As I would come to find out -- after I'd put out the album -- there actually is already another band named Mondello, which I think is some sort of Brazilian group, maybe, that does, like, house music? What's more, there was also a Larry Mondello Band, too, but I don't think they've been around since the '90s. (All things considered, I really should have checked into that a little better.)

Q: When were the songs written?

A: Some of the songs were begun as long as probably 25 years ago. As far as finishing them, they were all finished over the the last two years, as I mentioned. At least one of them is all new and was written within the last year or so. I sort of recorded it as a goof and, as it would happen, I've had a couple people tell me that it was their favorite ... which I guess is a good thing?

The songs you've labored over for decades, you play for people and they say, "eh," and the one you did in five minutes, they say, "This is the best one!"

Q: Of course there's a great power-pop vibe to this, I'm guessing you have a particular affinity for that subgenre.

A: Absolutely! Back when I was first trying to write songs, Rhino Records put out a bunch of D.I.Y. compilations of American and British power pop from the late '70s and early '80s, and I think that must have been a major inspiration because those records are full of songs that I still love, like "Back of My Hand (I've Got Your Number)," "Starry Eyes," "I Wanna Be Your Boyfriend," "Another Girl, Another Planet," "Hanging on the Telephone."

And -- returning to your previous question of the first album I ever loved -- I think the first album I ever bought with my own money may have been Get the Knack, when I was probably 10. And it still holds up.

Q: Speaking of which, what groups were influential?

A: Matthew Sweet is probably my all-time favorite individual performer, and I think Fountains of Wayne are really brilliant songwriters. Cheap Trick has always been another longtime favorite, as well, of course.

(Back when my friend & I recorded the CD I mentioned before, he came up with the tag line, "If you think that the missing link between the Beatles and the Replacements is Cheap Trick, then you'll love the Mutual Admiration Society" -- which apparently generated some really negative feedback from people who were infuriated at the musical heresy of putting Cheap Trick in that company.)

My all-time favorite band is probably Superdrag. They're more of a blues-inflected rock than power pop, but I'd say that a song like their "Lighting the Way" is about as good as any power pop song out there.

Q: I'm also hearing quite a bit of Guided by Voices on the album. Is that too much of a stretch?

A: Not at all -- that's a great compliment, in fact. I'm fascinated by them: I find them brilliant and kind of baffling in equal measure, honestly. I suspect that all but their most ardent admirers would admit that they have a bit of a ... consistency issue, but [Guided by Voices singer-songwriter] Robert Pollard at his best has written so many amazing pop-rock tunes, he makes it seem almost effortless. "Motor Away" is one of my top 20 favorite songs.

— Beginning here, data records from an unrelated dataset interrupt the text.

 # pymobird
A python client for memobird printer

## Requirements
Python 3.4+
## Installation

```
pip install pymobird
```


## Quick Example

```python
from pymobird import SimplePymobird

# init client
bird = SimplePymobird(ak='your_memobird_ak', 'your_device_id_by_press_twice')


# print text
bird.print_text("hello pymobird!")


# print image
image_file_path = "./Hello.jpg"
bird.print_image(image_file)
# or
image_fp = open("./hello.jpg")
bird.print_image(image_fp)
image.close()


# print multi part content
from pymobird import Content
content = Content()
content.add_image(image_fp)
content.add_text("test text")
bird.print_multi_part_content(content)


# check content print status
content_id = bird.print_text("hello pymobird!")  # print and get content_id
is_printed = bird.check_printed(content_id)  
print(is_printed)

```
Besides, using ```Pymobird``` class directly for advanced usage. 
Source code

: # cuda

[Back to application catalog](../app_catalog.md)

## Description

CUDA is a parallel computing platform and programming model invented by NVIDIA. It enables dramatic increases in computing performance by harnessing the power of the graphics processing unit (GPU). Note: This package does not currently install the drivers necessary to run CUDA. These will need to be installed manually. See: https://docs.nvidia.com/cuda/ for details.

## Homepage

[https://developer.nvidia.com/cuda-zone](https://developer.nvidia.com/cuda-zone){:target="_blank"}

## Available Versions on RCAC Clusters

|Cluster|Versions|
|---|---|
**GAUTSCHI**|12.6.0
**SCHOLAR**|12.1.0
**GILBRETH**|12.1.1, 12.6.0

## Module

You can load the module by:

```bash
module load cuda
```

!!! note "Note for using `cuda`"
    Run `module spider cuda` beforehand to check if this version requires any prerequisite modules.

Q: Concerning the whole maladjusted-loner-in-a-basement angle, how does it feel to have these songs out in the world?

A: I am -- and forgive if this sounds humblebraggy -- not a very adept self-promoter, as I noted earlier. So, yes, it can be a bit of a conundrum when you're simultaneously trying to spread the word about your music while at the same time still trying to hide under your usual rock. But I've had some -- admittedly very modest -- positive feedback, which has been much appreciated ... and everyone I've encountered within the little "keeping-power-pop-alive" community has been super-nice. (Even if actually hearing a stranger say something complimentary about one of my songs remains for me an exquisitely discomforting experience, I am nonetheless extremely thankful!)